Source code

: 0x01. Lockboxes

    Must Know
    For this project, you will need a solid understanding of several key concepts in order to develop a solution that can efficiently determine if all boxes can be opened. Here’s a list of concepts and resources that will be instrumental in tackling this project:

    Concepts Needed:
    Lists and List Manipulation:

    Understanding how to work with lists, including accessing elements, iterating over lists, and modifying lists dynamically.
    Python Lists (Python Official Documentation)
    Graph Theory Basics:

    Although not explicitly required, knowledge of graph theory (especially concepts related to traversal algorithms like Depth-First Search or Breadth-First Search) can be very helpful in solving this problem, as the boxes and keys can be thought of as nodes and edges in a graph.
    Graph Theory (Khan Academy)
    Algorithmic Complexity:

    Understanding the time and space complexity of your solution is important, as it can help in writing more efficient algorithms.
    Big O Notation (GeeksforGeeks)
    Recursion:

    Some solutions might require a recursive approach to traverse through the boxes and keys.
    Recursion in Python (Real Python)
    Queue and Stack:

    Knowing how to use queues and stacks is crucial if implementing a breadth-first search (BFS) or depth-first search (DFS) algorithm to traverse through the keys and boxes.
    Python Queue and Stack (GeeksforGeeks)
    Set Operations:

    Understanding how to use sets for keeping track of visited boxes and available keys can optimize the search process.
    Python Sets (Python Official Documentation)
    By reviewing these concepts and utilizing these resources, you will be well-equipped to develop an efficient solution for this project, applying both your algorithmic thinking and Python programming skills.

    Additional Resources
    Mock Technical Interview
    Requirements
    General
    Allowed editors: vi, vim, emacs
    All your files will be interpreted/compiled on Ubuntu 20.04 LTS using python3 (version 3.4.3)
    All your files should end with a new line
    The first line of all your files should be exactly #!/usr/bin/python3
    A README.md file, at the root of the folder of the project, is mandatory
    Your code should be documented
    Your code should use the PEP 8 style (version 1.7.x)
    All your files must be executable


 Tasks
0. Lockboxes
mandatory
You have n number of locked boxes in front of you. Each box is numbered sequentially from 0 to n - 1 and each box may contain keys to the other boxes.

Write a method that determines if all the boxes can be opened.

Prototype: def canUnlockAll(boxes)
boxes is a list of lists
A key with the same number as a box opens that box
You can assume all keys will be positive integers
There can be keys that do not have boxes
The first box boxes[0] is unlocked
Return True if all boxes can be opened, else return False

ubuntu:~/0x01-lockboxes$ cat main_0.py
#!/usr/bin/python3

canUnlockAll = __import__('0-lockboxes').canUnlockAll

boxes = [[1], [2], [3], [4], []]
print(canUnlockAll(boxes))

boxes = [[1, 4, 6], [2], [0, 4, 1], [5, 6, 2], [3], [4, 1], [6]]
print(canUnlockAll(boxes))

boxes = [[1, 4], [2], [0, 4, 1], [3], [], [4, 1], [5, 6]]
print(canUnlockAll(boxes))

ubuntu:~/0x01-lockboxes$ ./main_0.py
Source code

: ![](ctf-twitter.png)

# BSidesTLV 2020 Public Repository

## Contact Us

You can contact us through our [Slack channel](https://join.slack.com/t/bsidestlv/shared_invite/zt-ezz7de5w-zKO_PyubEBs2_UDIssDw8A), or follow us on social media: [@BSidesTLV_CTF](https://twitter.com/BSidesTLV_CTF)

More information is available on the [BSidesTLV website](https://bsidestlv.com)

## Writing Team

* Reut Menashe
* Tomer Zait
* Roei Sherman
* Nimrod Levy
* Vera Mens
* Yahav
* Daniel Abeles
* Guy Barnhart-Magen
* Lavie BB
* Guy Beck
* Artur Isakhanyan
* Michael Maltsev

--- Work instruction ---
Please reproduce each entry exactly as it appears.

--- Solution to this problem ---
Source code

: 0x01. Lockboxes

    Must Know
    For this project, you will need a solid understanding of several key concepts in order to develop a solution that can efficiently determine if all boxes can be opened. Here’s a list of concepts and resources that will be instrumental in tackling this project:

    Concepts Needed:
    Lists and List Manipulation:

    Understanding how to work with lists, including accessing elements, iterating over lists, and modifying lists dynamically.
    Python Lists (Python Official Documentation)
    Graph Theory Basics:

    Although not explicitly required, knowledge of graph theory (especially concepts related to traversal algorithms like Depth-First Search or Breadth-First Search) can be very helpful in solving this problem, as the boxes and keys can be thought of as nodes and edges in a graph.
    Graph Theory (Khan Academy)
    Algorithmic Complexity:

    Understanding the time and space complexity of your solution is important, as it can help in writing more efficient algorithms.
    Big O Notation (GeeksforGeeks)
    Recursion:

    Some solutions might require a recursive approach to traverse through the boxes and keys.
    Recursion in Python (Real Python)
    Queue and Stack:

    Knowing how to use queues and stacks is crucial if implementing a breadth-first search (BFS) or depth-first search (DFS) algorithm to traverse through the keys and boxes.
    Python Queue and Stack (GeeksforGeeks)
    Set Operations:

    Understanding how to use sets for keeping track of visited boxes and available keys can optimize the search process.
    Python Sets (Python Official Documentation)
    By reviewing these concepts and utilizing these resources, you will be well-equipped to develop an efficient solution for this project, applying both your algorithmic thinking and Python programming skills.

    Additional Resources
    Mock Technical Interview
    Requirements
    General
    Allowed editors: vi, vim, emacs
    All your files will be interpreted/compiled on Ubuntu 20.04 LTS using python3 (version 3.4.3)
    All your files should end with a new line
    The first line of all your files should be exactly #!/usr/bin/python3
    A README.md file, at the root of the folder of the project, is mandatory
    Your code should be documented
    Your code should use the PEP 8 style (version 1.7.x)
    All your files must be executable


 Tasks
0. Lockboxes
mandatory
You have n number of locked boxes in front of you. Each box is numbered sequentially from 0 to n - 1 and each box may contain keys to the other boxes.

Write a method that determines if all the boxes can be opened.

Prototype: def canUnlockAll(boxes)
boxes is a list of lists
A key with the same number as a box opens that box
You can assume all keys will be positive integers
There can be keys that do not have boxes
The first box boxes[0] is unlocked
Return True if all boxes can be opened, else return False

ubuntu:~/0x01-lockboxes$ cat main_0.py
#!/usr/bin/python3

canUnlockAll = __import__('0-lockboxes').canUnlockAll

boxes = [[1], [2], [3], [4], []]
print(canUnlockAll(boxes))

boxes = [[1, 4, 6], [2], [0, 4, 1], [5, 6, 2], [3], [4, 1], [6]]
print(canUnlockAll(boxes))

boxes = [[1, 4], [2], [0, 4, 1], [3], [], [4, 1], [5, 6]]
print(canUnlockAll(boxes))

ubuntu:~/0x01-lockboxes$ ./main_0.py
Source code

: ![](ctf-twitter.png)

# BSidesTLV 2020 Public Repository

## Contact Us

You can contact us through our [Slack channel](https://join.slack.com/t/bsidestlv/shared_invite/zt-ezz7de5w-zKO_PyubEBs2_UDIssDw8A), or follow us on social media: [@BSidesTLV_CTF](https://twitter.com/BSidesTLV_CTF)

More information is available on the [BSidesTLV website](https://bsidestlv.com)

## Writing Team

* Reut Menashe
* Tomer Zait
* Roei Sherman
* Nimrod Levy
* Vera Mens
* Yahav
* Daniel Abeles
* Guy Barnhart-Magen
* Lavie BB
* Guy Beck
* Artur Isakhanyan
* Michael Maltsev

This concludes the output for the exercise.